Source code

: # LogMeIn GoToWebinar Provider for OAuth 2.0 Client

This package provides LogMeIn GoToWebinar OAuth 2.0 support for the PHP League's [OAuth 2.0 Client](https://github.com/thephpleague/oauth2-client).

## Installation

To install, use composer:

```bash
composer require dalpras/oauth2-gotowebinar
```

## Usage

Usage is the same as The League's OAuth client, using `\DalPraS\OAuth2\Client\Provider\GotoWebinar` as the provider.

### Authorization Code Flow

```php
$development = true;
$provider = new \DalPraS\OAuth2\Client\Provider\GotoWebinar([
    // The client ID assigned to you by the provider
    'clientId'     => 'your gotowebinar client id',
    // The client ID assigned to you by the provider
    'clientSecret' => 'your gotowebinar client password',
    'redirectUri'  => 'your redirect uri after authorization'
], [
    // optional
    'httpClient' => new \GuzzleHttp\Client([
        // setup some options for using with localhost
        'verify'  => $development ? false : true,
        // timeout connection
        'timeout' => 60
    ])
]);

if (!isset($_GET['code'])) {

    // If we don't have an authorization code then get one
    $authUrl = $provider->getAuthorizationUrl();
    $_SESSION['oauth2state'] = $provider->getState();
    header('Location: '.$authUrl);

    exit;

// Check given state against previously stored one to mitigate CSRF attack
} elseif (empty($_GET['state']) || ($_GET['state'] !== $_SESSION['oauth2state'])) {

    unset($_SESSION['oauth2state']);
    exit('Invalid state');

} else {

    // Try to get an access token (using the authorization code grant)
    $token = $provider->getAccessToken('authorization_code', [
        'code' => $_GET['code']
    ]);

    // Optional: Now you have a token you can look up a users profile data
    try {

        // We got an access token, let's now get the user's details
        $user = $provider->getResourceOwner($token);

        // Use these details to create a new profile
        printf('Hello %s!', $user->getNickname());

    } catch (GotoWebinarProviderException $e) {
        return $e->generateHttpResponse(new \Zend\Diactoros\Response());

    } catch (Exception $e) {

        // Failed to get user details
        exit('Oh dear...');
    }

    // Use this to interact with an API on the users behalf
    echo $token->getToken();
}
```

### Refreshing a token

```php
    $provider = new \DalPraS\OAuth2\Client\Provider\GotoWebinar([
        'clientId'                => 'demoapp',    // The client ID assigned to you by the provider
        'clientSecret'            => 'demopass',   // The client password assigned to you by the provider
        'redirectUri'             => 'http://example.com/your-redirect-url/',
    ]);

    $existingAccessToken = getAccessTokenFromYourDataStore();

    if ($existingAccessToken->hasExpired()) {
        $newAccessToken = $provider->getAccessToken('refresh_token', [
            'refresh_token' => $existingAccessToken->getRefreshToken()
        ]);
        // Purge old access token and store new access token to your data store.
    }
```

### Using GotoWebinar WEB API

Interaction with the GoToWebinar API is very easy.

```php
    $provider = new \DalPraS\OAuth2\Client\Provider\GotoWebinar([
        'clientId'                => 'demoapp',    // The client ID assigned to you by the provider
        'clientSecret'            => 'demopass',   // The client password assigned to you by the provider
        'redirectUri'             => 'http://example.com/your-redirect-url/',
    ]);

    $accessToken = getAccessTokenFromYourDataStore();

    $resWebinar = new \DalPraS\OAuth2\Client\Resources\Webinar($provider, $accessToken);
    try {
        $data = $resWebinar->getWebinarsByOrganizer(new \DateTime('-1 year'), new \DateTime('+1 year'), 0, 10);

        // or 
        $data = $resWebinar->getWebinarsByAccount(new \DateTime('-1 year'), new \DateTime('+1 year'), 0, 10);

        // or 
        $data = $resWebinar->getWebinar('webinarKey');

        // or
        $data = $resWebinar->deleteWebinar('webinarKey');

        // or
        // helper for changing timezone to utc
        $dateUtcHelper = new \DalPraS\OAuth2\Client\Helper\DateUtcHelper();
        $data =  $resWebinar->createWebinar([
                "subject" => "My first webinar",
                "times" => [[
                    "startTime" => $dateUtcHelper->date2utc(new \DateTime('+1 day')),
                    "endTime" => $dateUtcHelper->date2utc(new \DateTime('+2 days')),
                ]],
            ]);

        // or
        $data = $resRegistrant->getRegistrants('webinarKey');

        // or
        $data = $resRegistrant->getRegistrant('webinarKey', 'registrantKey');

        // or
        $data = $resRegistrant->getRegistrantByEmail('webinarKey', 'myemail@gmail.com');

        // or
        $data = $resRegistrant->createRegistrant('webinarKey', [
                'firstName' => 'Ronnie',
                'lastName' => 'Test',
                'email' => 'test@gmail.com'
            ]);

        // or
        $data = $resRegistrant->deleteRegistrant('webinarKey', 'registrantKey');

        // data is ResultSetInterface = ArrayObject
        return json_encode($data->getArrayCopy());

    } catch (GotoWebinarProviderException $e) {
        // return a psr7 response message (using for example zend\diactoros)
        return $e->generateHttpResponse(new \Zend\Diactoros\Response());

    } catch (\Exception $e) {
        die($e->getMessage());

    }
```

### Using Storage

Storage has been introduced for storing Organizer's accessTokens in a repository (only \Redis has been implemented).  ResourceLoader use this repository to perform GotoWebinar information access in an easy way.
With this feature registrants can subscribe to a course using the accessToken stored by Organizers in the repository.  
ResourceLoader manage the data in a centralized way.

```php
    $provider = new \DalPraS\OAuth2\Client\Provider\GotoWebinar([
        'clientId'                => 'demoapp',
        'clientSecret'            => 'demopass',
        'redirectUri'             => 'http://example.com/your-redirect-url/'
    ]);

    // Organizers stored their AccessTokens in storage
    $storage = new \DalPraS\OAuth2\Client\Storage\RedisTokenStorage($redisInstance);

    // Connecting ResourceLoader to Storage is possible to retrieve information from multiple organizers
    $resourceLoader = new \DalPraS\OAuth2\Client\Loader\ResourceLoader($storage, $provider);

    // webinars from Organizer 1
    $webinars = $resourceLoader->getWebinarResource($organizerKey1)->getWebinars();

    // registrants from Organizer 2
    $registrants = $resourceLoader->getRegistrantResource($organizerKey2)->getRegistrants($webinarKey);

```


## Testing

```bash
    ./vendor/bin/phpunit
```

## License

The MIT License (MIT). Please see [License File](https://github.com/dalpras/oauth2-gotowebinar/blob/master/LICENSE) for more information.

::::::

**Exercise:**
What is the number of lines in the listing that contain "exit"? State it and nothing more.

**Result of this task:**
3